Anna: Yes. I’m really grateful to her for showing me — I think a lot of us have that thing where it’s like, who am I to think I could write a book? I’m now always telling people, who are you not to? I didn’t understand that I could own that desire. It just seemed like a dream for someone else. That’s why I encourage everyone. I think everyone’s got a book in them. I don’t think everyone should write the book themselves, but I think everyone’s got a book in them.

Zibby: You think they should get ghostwriters?

Anna: Depends. A writer, to me, is someone who writes every day, a lot of the day, and has for many years. What I tell people is, if you don’t do that, then somebody who does do that is going to do a better job than you. It’s really about, do you want the experience of writing a book, or do you want the best book you can have? People land on different sides of that.

Zibby: Interesting. It’s true. The more you practice anything, the better you’ll get, but no matter how much you work, if you have no talent at writing, it will still be a challenge for you.

Anna: It’s true, but the best writers I know are the ones who do it the most. I have a writing group that I started during the pandemic that’s still going. It’s called The Inner Circle. They log on every day at ten AM Pacific Time to write. One of my team members manages it. When we started and I started to read their stuff, I was like, it’s good they have a dream. A year later, they are really good. They’re not getting taught. They’re just doing it every day. It’s pretty amazing.

Zibby: That is amazing. It’s such a good reminder and lesson. Also, chances are, the people who are writing every day enjoy it the most. Maybe not, but if you find yourself writing every day for years, you probably don’t mind it, or you have nothing else that you can do at all.

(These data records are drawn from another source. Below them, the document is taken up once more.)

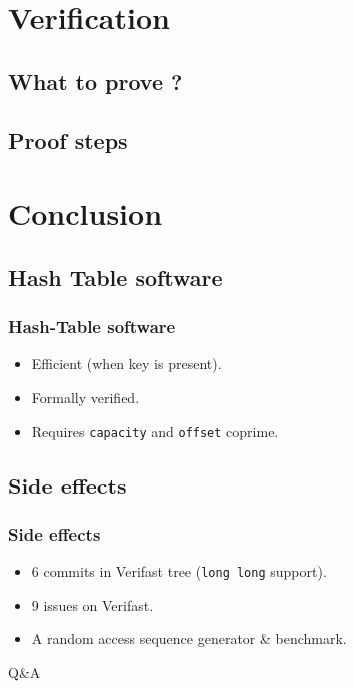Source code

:\documentclass{beamer}
\begin{document}
\section{Verification}
\subsection{What to prove ?}
\subsection{Proof steps}


\section{Conclusion}
\subsection{Hash Table software}
\begin{frame}
	\frametitle{Hash-Table software}
	\begin{itemize}
		\item Efficient (when key is present).
		\item Formally verified.
		\item Requires \texttt{capacity} and \texttt{offset} coprime.
	\end{itemize}
\end{frame}

\subsection{Side effects}
\begin{frame}
	\frametitle{Side effects}
	\begin{itemize}
		\item 6 commits in Verifast tree (\texttt{long long} support).
		\item 9 issues on Verifast.
		\item A random access sequence generator \& benchmark.
	\end{itemize}
\end{frame}



\begin{frame}
\begin{center}
\huge{Q\&A}
\end{center}
\end{frame}
\end{document}
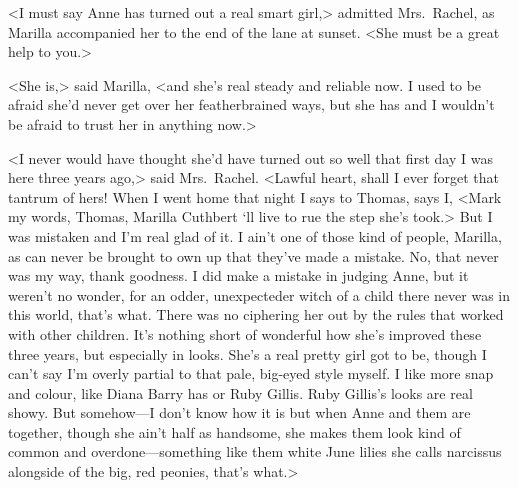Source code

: <I must say Anne has turned out a real smart girl,> admitted Mrs.~Rachel, as Marilla accompanied her to the end of the lane at sunset. <She must be a great help to you.>

<She is,> said Marilla, <and she's real steady and reliable now. I used to be afraid she'd never get over her featherbrained ways, but she has and I wouldn't be afraid to trust her in anything now.>

<I never would have thought she'd have turned out so well that first day I was here three years ago,> said Mrs.~Rachel. <Lawful heart, shall I ever forget that tantrum of hers! When I went home that night I says to Thomas, says I, <Mark my words, Thomas, Marilla Cuthbert `ll live to rue the step she's took.> But I was mistaken and I'm real glad of it. I ain't one of those kind of people, Marilla, as can never be brought to own up that they've made a mistake. No, that never was my way, thank goodness. I did make a mistake in judging Anne, but it weren't no wonder, for an odder, unexpecteder witch of a child there never was in this world, that's what. There was no ciphering her out by the rules that worked with other children. It's nothing short of wonderful how she's improved these three years, but especially in looks. She's a real pretty girl got to be, though I can't say I'm overly partial to that pale, big-eyed style myself. I like more snap and colour, like Diana Barry has or Ruby Gillis. Ruby Gillis's looks are real showy. But somehow—I don't know how it is but when Anne and them are together, though she ain't half as handsome, she makes them look kind of common and overdone—something like them white June lilies she calls narcissus alongside of the big, red peonies, that's what.>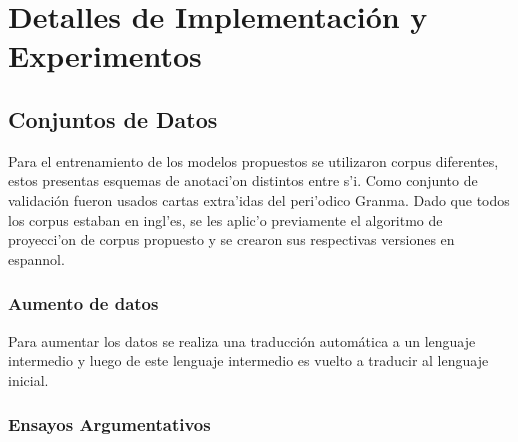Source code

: \chapter{Detalles de Implementación y Experimentos}\label{chapter:implementation}


\section{Conjuntos de Datos}

Para el entrenamiento de los modelos propuestos se utilizaron corpus diferentes, estos
presentas esquemas de anotaci'on distintos entre s'i. Como conjunto de validación fueron
usados cartas extra'idas del peri'odico Granma. Dado que todos los corpus estaban en ingl'es, 
se les aplic'o previamente el algoritmo de proyecci'on de corpus propuesto y se crearon sus respectivas
versiones en espannol.

\subsection{Aumento de datos}

Para aumentar los datos se realiza una traducción automática a un lenguaje intermedio y luego de este lenguaje 
intermedio es vuelto a traducir al lenguaje inicial.

\subsection{Ensayos Argumentativos}\label{corpus:persuasive_essays}


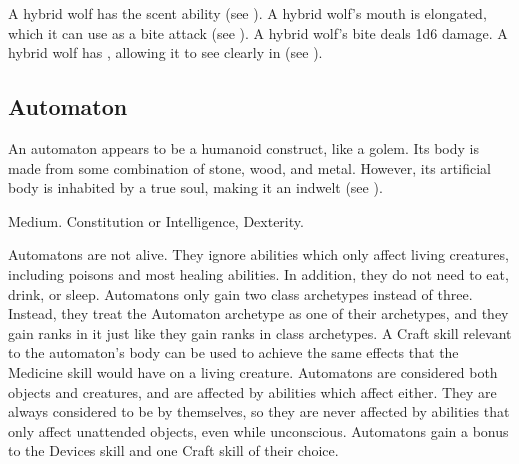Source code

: 
            \begin{itemize}
                 A hybrid wolf has the scent ability (see ).
                 A hybrid wolf's mouth is elongated, which it can use as a bite attack (see ).
                    A hybrid wolf's bite deals 1d6 damage.
                 A hybrid wolf has , allowing it to see clearly in  (see ).
            \end{itemize}

    \subsection{Automaton}
        An automaton appears to be a humanoid construct, like a golem.
        Its body is made from some combination of stone, wood, and metal.
        However, its artificial body is inhabited by a true soul, making it an indwelt (see ).

         Medium.
          Constitution or Intelligence,  Dexterity.
        \begin{itemize}
             Automatons are not alive. They ignore abilities which only affect living creatures, including poisons and most healing abilities. In addition, they do not need to eat, drink, or sleep.
             Automatons only gain two class archetypes instead of three.
                Instead, they treat the Automaton archetype as one of their archetypes, and they gain ranks in it just like they gain ranks in class archetypes.
             A Craft skill relevant to the automaton's body can be used to achieve the same effects that the Medicine skill would have on a living creature.
             Automatons are considered both objects and creatures, and are affected by abilities which affect either.
                They are always considered to be  by themselves, so they are never affected by abilities that only affect unattended objects, even while unconscious.
             Automatons gain a  bonus to the Devices skill and one Craft skill of their choice.
        \end{itemize}

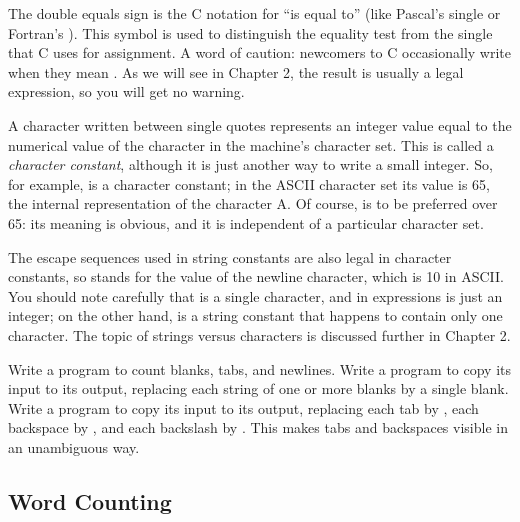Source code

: The double equals sign \code{==} is the C notation for ``is equal to'' (like Pascal's single \code{=} or Fortran's ).
This symbol is used to distinguish the equality test from the single \code{=} that C uses for assignment.
A word of caution: newcomers to C occasionally write \code{=} when they mean \code{==}.
As we will see in Chapter 2, the result is usually a legal expression, so you will get no warning.

A character written between single quotes represents an integer value equal to the numerical value of the character in the machine's character set.
This is called a \emph{character constant}, although it is just another way to write a small integer.
So, for example,  is a character constant; in the ASCII character set its value is 65, the internal representation of the character \textsc{A}.
Of course,  is to be preferred over 65: its meaning is obvious, and it is independent of a particular character set.

The escape sequences used in string constants are also legal in character constants, so  stands for the value of the newline character, which is 10 in ASCII.
You should note carefully that  is a single character, and in expressions is just an integer; on the other hand,  is a string constant that happens to contain only one character.
The topic of strings versus characters is discussed further in Chapter 2.
\newline

\begin{ExerciseList}
\Exercise Write a program to count blanks, tabs, and newlines.
\Exercise Write a program to copy its input to its output, replacing each string of one or more blanks by a single blank.
\Exercise Write a program to copy its input to its output, replacing each tab by , each backspace by , and each backslash by \code{\textbackslash\textbackslash}. This makes tabs and backspaces visible in an unambiguous way.
\end{ExerciseList}


\subsection{Word Counting}


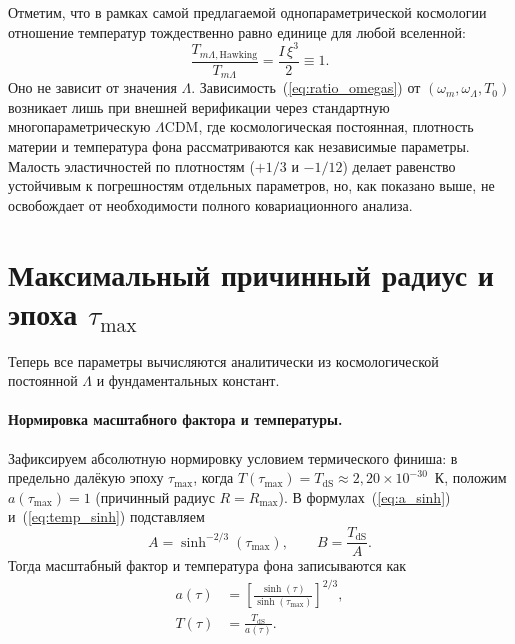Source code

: \documentclass[12pt,a4paper]{article}
\begin{document}
Отметим, что в рамках самой предлагаемой однопараметрической космологии отношение температур тождественно равно единице для любой вселенной:
\begin{equation}
\frac{T_{m\Lambda\mathrm{, Hawking}}}{T_{m\Lambda}} = \frac{I\,\xi^3}{2} \equiv 1.
\end{equation}
Оно не зависит от значения $\Lambda$. Зависимость~(\ref{eq:ratio_omegas}) от $(\omega_m, \omega_\Lambda, T_0)$ возникает лишь при внешней верификации через стандартную многопараметрическую $\Lambda$CDM, где космологическая постоянная, плотность материи и температура фона рассматриваются как независимые параметры. Малость эластичностей по плотностям ($+1/3$ и $-1/12$) делает равенство устойчивым к погрешностям отдельных параметров, но, как показано выше, не освобождает от необходимости полного ковариационного анализа.

\section{Максимальный причинный радиус и эпоха \texorpdfstring{$\tau_{\max}$}{τ\_max}}
\label{sec:taumax}

Теперь все параметры вычисляются аналитически из космологической постоянной $\Lambda$ и фундаментальных констант.

\paragraph{Нормировка масштабного фактора и температуры.}
Зафиксируем абсолютную нормировку условием термического финиша: в предельно далёкую эпоху $\tau_{\max}$, когда $T(\tau_{\max}) = T_{\mathrm{dS}} \approx 2{,}20 \times 10^{-30}$~К, положим $a(\tau_{\max}) = 1$ (причинный радиус $R = R_{\max}$). В формулах~(\ref{eq:a_sinh}) и~(\ref{eq:temp_sinh}) подставляем
\begin{equation}
A = \sinh^{-2/3}(\tau_{\max}), \qquad B = \frac{T_{\mathrm{dS}}}{A}.
\end{equation}
Тогда масштабный фактор и температура фона записываются как
\begin{align}
a(\tau) &= \left[\frac{\sinh(\tau)}{\sinh(\tau_{\max})}\right]^{2/3}, \label{eq:scale} \\[6pt]
T(\tau) &= \frac{T_{\mathrm{dS}}}{a(\tau)}. \label{eq:temp}
\end{align}
\end{document}
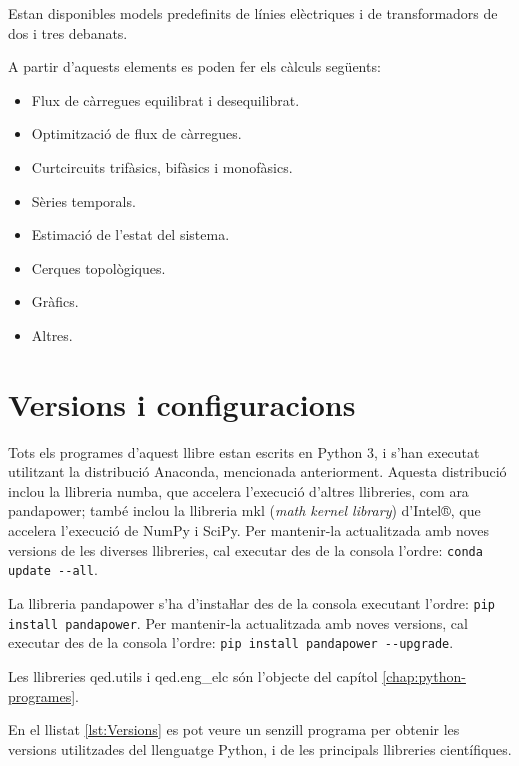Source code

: Estan disponibles models predefinits de línies elèctriques i de transformadors de dos i tres debanats.

A partir d'aquests elements  es poden fer els càlculs següents:
\begin{itemize}
	\item Flux de càrregues equilibrat i desequilibrat.
	\item Optimització de flux de càrregues.
	\item Curtcircuits trifàsics, bifàsics i monofàsics.
	\item Sèries temporals.
	\item Estimació de l'estat del sistema.
	\item Cerques topològiques.
	\item Gràfics.
	\item Altres.
\end{itemize}


\section{Versions i configuracions}\label{sec:python-versions}

Tots els programes d'aquest llibre estan escrits en Python 3, i s'han executat utilitzant la distribució Anaconda, mencionada anteriorment. Aquesta distribució inclou la llibreria numba, que accelera l'execució d'altres llibreries, com ara pandapower; també inclou la llibreria mkl (\textit{math kernel library})  d'Intel®, que accelera l'execució de NumPy i SciPy. Per mantenir-la actualitzada amb noves versions de les diverses llibreries, cal executar des de la consola    l'ordre: \texttt{conda update  -{}-all}.


La llibreria pandapower s'ha d'instaŀlar des de la consola executant   l'ordre: \texttt{pip install pandapower}. Per mantenir-la actualitzada amb noves versions, cal executar des de la consola    l'ordre: \texttt{pip install pandapower -{}-upgrade}.

 Les llibreries qed.utils i qed.eng\_elc són l'objecte del capítol \ref{chap:python-programes}. 

En el llistat \vref{lst:Versions} es pot veure un senzill programa per obtenir les versions utilitzades  del llenguatge Python, i de les  principals llibreries científiques.


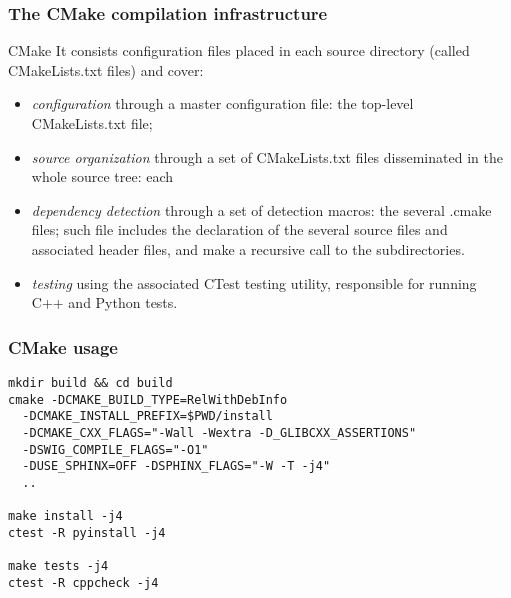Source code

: \documentclass[8pt]{beamer}
\begin{document}
\begin{frame}
  \frametitle{The CMake compilation infrastructure}
  \begin{block}{CMake}
    It consists configuration files placed in each source directory (called CMakeLists.txt files) and cover:
    \begin{itemize}
    \item \emph{configuration} through a master configuration file: the top-level CMakeLists.txt file;
    \item \emph{source organization} through a set of CMakeLists.txt files disseminated in the whole source tree: each
    \item \emph{dependency detection} through a set of detection macros: the several .cmake files;
        such file includes the declaration of the several source files and associated header files, and make a recursive call to the subdirectories.
    \item \emph{testing} using the associated CTest testing utility, responsible for running C++ and Python tests.
    \end{itemize}
  \end{block}
\end{frame}

\begin{frame}[fragile]
  \frametitle{CMake usage}

  \lstset{style=mystyle}
  
\begin{lstlisting}
mkdir build && cd build
cmake -DCMAKE_BUILD_TYPE=RelWithDebInfo
  -DCMAKE_INSTALL_PREFIX=$PWD/install
  -DCMAKE_CXX_FLAGS="-Wall -Wextra -D_GLIBCXX_ASSERTIONS"
  -DSWIG_COMPILE_FLAGS="-O1"
  -DUSE_SPHINX=OFF -DSPHINX_FLAGS="-W -T -j4"
  ..

make install -j4
ctest -R pyinstall -j4

make tests -j4
ctest -R cppcheck -j4
\end{lstlisting}

\end{frame}

\end{document}
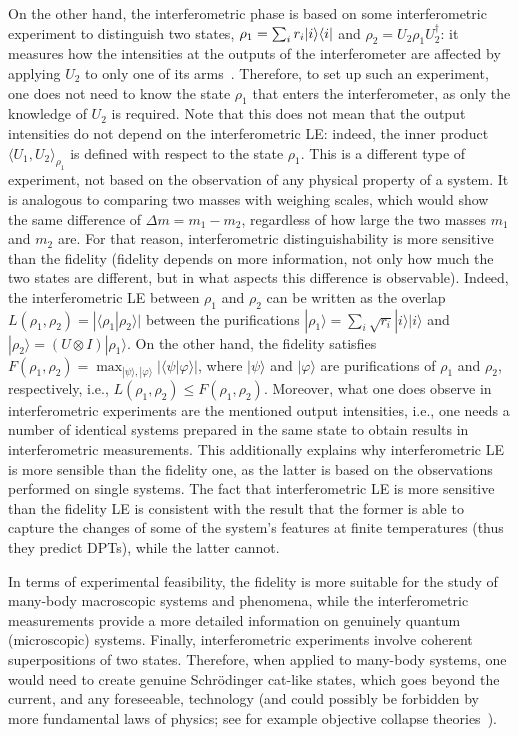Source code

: On the other hand, the interferometric phase is based on some interferometric experiment to distinguish two states, $\rho_1 = \sum_i r_i | i \rangle\langle i |$ and $\rho_2 = U_2 \rho_1 U_2^{\dagger}$: it measures how the intensities at the outputs of the interferometer are affected by applying $U_2$ to only one of its arms~\cite{sjo:pat:eke:ana:eri:oi:ved:00}. Therefore, to set up such an experiment, one does not need to know the state $\rho_1$ that enters the interferometer, as only the knowledge of $U_2$ is required. Note that this does not mean that the output intensities do not depend on the interferometric LE: indeed, the inner product $\langle U_1,U_2\rangle_{\rho_1}$ is defined with respect to the state $\rho_1$. This is a different type of experiment, not based on the observation of any physical property of a system. It is analogous to comparing two masses with weighing scales, which would show the same difference of $\Delta m = m_1 - m_2$, regardless of how large the two masses $m_1$ and $m_2$ are. For that reason, interferometric distinguishability is more sensitive than the fidelity (fidelity depends on more information, not only how much the two states are different, but in what aspects this difference is observable). Indeed,  the interferometric LE between $\rho_1$ and $\rho_2$ can be written as the overlap $L(\rho_1, \rho_2) = |\langle \rho_1|\rho_2\rangle|$ between the purifications $|\rho_1\rangle = \sum_i  \sqrt{r_i} |i\rangle|i\rangle$ and $|\rho_2\rangle=(U\otimes I)|\rho_1\rangle$. On the other hand, the fidelity satisfies $F(\rho_1, \rho_2) = \max_{|\psi\rangle,|\varphi\rangle} |\langle\psi|\varphi\rangle|$, where $|\psi\rangle$ and $|\varphi\rangle$ are purifications of $\rho_1$ and $\rho_2$, respectively, i.e., $L(\rho_1, \rho_2) \leq F(\rho_1, \rho_2)$. Moreover, what one does observe in interferometric experiments are the mentioned output intensities, i.e., one needs a number of identical systems prepared in the same state to obtain results in interferometric measurements. This additionally explains why interferometric LE is more sensible than the fidelity one, as the latter is based on the observations performed on single systems. The fact that interferometric LE is more sensitive than the fidelity LE is consistent with the result that the former is able to capture the changes of some of the system's features at finite temperatures (thus they predict DPTs), while the latter cannot.

In terms of experimental feasibility, the fidelity is more suitable for the study of many-body macroscopic systems and phenomena, while the interferometric measurements provide a more detailed information on genuinely quantum (microscopic) systems. Finally, interferometric experiments involve coherent superpositions of two states. Therefore, when applied to many-body systems, one would need to create genuine Schr\"{o}dinger cat-like states, which goes beyond the current, and any foreseeable, technology (and could possibly be forbidden by more fundamental laws of physics; see for example objective collapse theories~\cite{bas:loc:sat:sin:ulb:13}).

Anna: I think it’s really fun for some of us and really hellish for others. It’s not always that what we’re good at, we also love. It can happen. Oh, wait, I want to tell you, too, about the movie thing. I have this new side thing, which is the Hollywood Book Directory. What I’m doing is I’m connecting indie authors with Hollywood producers.

Zibby: Okay, tell me everything about this.

Anna: Basically, there have never been more TV shows that are being made from books, ever. Everybody wants IP, intellectual property. The problem is that they mostly are getting the same material. CAA is sending out some number-one New York Times best-selling book. They’re all fighting for it when books like The Martian and the new Andy Weir book are being adapted and made into huge hit movies; Fifty Shades of Grey. I thought, indie authors have no way of getting their material in front of the right people. Hollywood people have no ability to find these indie authors. Since I know both — I lived in LA since 1996 — I figured I could connect them. I’ve just created — it’s very beta right now. Basically, the authors pay a monthly membership. I have committee members, good Hollywood people with wonderful credits and all of the things, who regularly look through it and look at the material. If they want an introduction, I’ve got nothing to do. I’ve got no back end or anything. It’s just simply an introduction service.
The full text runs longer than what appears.